Stored records
========

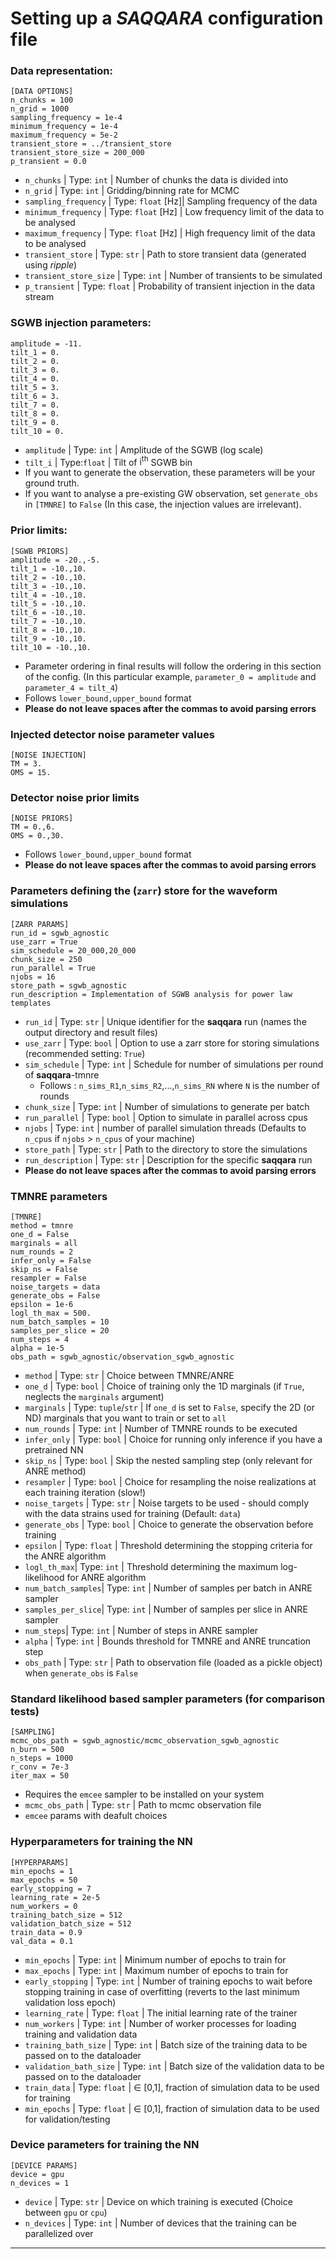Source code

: # Setting up a *SAQQARA* configuration file

### **Data representation:** 
```
[DATA OPTIONS]
n_chunks = 100
n_grid = 1000
sampling_frequency = 1e-4
minimum_frequency = 1e-4
maximum_frequency = 5e-2
transient_store = ../transient_store
transient_store_size = 200_000
p_transient = 0.0
```
- `n_chunks` | Type: `int` | Number of chunks the data is divided into
- `n_grid` | Type: `int` | Gridding/binning rate for MCMC
- `sampling_frequency` | Type: `float` [Hz]| Sampling frequency of the data
- `minimum_frequency` | Type: `float` [Hz] | Low frequency limit of the data to be analysed
- `maximum_frequency` | Type: `float` [Hz] | High frequency limit of the data to be analysed
- `transient_store` | Type: `str` | Path to store transient data (generated using *ripple*)
- `transient_store_size` | Type: `int` | Number of transients to be simulated
- `p_transient` | Type: `float` | Probability of transient injection in the data stream

### **SGWB injection parameters:**
```
amplitude = -11.
tilt_1 = 0.
tilt_2 = 0.
tilt_3 = 0.
tilt_4 = 0.
tilt_5 = 3.
tilt_6 = 3.
tilt_7 = 0.
tilt_8 = 0.
tilt_9 = 0.
tilt_10 = 0.
```
- `amplitude` | Type: `int` | Amplitude of the SGWB (log scale)
- `tilt_i` | Type:`float` | Tilt of $\mathrm{i^{th}}$ SGWB bin
- If you want to generate the observation, these parameters will be your ground truth.
- If you want to analyse a pre-existing GW observation, set `generate_obs` in `[TMNRE]` to `False` (In this case, the injection values are irrelevant).
  
### **Prior limits:**
```
[SGWB PRIORS]
amplitude = -20.,-5.
tilt_1 = -10.,10.
tilt_2 = -10.,10.
tilt_3 = -10.,10.
tilt_4 = -10.,10.
tilt_5 = -10.,10.
tilt_6 = -10.,10.
tilt_7 = -10.,10.
tilt_8 = -10.,10.
tilt_9 = -10.,10.
tilt_10 = -10.,10.
```
- Parameter ordering in final results will follow the ordering in this section of the config. (In this particular example, `parameter_0 = amplitude` and `parameter_4 = tilt_4`)
- Follows `lower_bound,upper_bound` format
- **Please do not leave spaces after the commas to avoid parsing errors**

### **Injected detector noise parameter values**
```
[NOISE INJECTION]
TM = 3.
OMS = 15.
```

### **Detector noise prior limits**
```
[NOISE PRIORS]
TM = 0.,6.
OMS = 0.,30.
```
- Follows `lower_bound,upper_bound` format
- **Please do not leave spaces after the commas to avoid parsing errors**

### **Parameters defining the (`zarr`) store for the waveform simulations**
```
[ZARR PARAMS]
run_id = sgwb_agnostic
use_zarr = True
sim_schedule = 20_000,20_000
chunk_size = 250
run_parallel = True
njobs = 16
store_path = sgwb_agnostic
run_description = Implementation of SGWB analysis for power law templates
```
- `run_id` | Type: `str` | Unique identifier for the **saqqara** run (names the output directory and result files)
- `use_zarr` | Type: `bool` | Option to use a zarr store for storing simulations (recommended setting: `True`)
- `sim_schedule` | Type: `int` | Schedule for number of simulations per round of **saqqara**-tmnre 
    - Follows : `n_sims_R1`,`n_sims_R2`,...,`n_sims_RN` where `N` is the number of rounds
- `chunk_size` | Type: `int` | Number of simulations to generate per batch
- `run_parallel` | Type: `bool` | Option to simulate in parallel across cpus
- `njobs` | Type: `int` | number of parallel simulation threads (Defaults to `n_cpus` if `njobs` > `n_cpus` of your machine)
- `store_path` | Type: `str` | Path to the directory to store the simulations
- `run_description` | Type: `str` | Description for the specific **saqqara** run
- **Please do not leave spaces after the commas to avoid parsing errors**

### **TMNRE parameters**
```
[TMNRE]
method = tmnre
one_d = False
marginals = all
num_rounds = 2
infer_only = False
skip_ns = False
resampler = False
noise_targets = data
generate_obs = False
epsilon = 1e-6
logl_th_max = 500.
num_batch_samples = 10
samples_per_slice = 20
num_steps = 4
alpha = 1e-5
obs_path = sgwb_agnostic/observation_sgwb_agnostic
```
- `method` | Type: `str` | Choice between TMNRE/ANRE
- `one_d` | Type: `bool` | Choice of training only the 1D marginals (if `True`, neglects the `marginals` argument)
- `marginals` | Type: `tuple`/`str` | If `one_d` is set to `False`, specify the 2D (or ND) marginals that you want to train or set to `all`
- `num_rounds` | Type: `int` | Number of TMNRE rounds to be executed
- `infer_only` | Type: `bool` | Choice for running only inference if you have a pretrained NN
- `skip_ns` | Type: `bool` | Skip the nested sampling step (only relevant for ANRE method)
- `resampler` | Type: `bool` | Choice for resampling the noise realizations at each training iteration (slow!)
- `noise_targets` | Type: `str` | Noise targets to be used - should comply with the data strains used for training (Default: `data`)
- `generate_obs` | Type: `bool` | Choice to generate the observation before training
- `epsilon` | Type: `float` | Threshold determining the stopping criteria for the ANRE algorithm
- `logl_th_max`| Type: `int` | Threshold determining the maximum log-likelihood for ANRE algorithm
- `num_batch_samples`| Type: `int` | Number of samples per batch in ANRE sampler
- `samples_per_slice`| Type: `int` | Number of samples per slice in ANRE sampler
- `num_steps`| Type: `int` | Number of steps in ANRE sampler
- `alpha` | Type: `int` | Bounds threshold for TMNRE and ANRE truncation step
- `obs_path` | Type: `str` | Path to observation file (loaded as a pickle object) when `generate_obs` is `False`

### **Standard likelihood based sampler parameters (for comparison tests)**
```
[SAMPLING]
mcmc_obs_path = sgwb_agnostic/mcmc_observation_sgwb_agnostic
n_burn = 500
n_steps = 1000
r_conv = 7e-3
iter_max = 50
```
- Requires the `emcee` sampler to be installed on your system
- `mcmc_obs_path` | Type: `str` | Path to mcmc observation file
- `emcee` params with deafult choices
  
### **Hyperparameters for training the NN**
```
[HYPERPARAMS]
min_epochs = 1
max_epochs = 50
early_stopping = 7
learning_rate = 2e-5
num_workers = 0
training_batch_size = 512
validation_batch_size = 512
train_data = 0.9
val_data = 0.1
```
- `min_epochs` | Type: `int` | Minimum number of epochs to train for
- `max_epochs` | Type: `int` | Maximum number of epochs to train for
- `early_stopping` | Type: `int` | Number of training epochs to wait before stopping training in case of overfitting (reverts to the last minimum validation loss epoch)
- `learning_rate` | Type: `float` | The initial learning rate of the trainer
- `num_workers` | Type: `int` | Number of worker processes for loading training and validation data
- `training_bath_size` | Type: `int` | Batch size of the training data to be passed on to the dataloader
- `validation_bath_size` | Type: `int` | Batch size of the validation data to be passed on to the dataloader
- `train_data` | Type: `float` | $\in$ [0,1], fraction of simulation data to be used for training
- `min_epochs` | Type: `float` | $\in$ [0,1], fraction of simulation data to be used for validation/testing

### **Device parameters for training the NN**
```
[DEVICE PARAMS]
device = gpu
n_devices = 1
```
- `device` | Type: `str` | Device on which training is executed (Choice between `gpu` or `cpu`)
- `n_devices` | Type: `int` | Number of devices that the training can be parallelized over
---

========

# [EXERCISE PROMPT]
All that should be written out is the stretch of lines above between the one holding "SGWB (log scale)" and the one holding "- If you want to generate", inclusive, exactly as given.

# [ANSWER SPACE]
- `amplitude` | Type: `int` | Amplitude of the SGWB (log scale)
- `tilt_i` | Type:`float` | Tilt of $\mathrm{i^{th}}$ SGWB bin
- If you want to generate the observation, these parameters will be your ground truth.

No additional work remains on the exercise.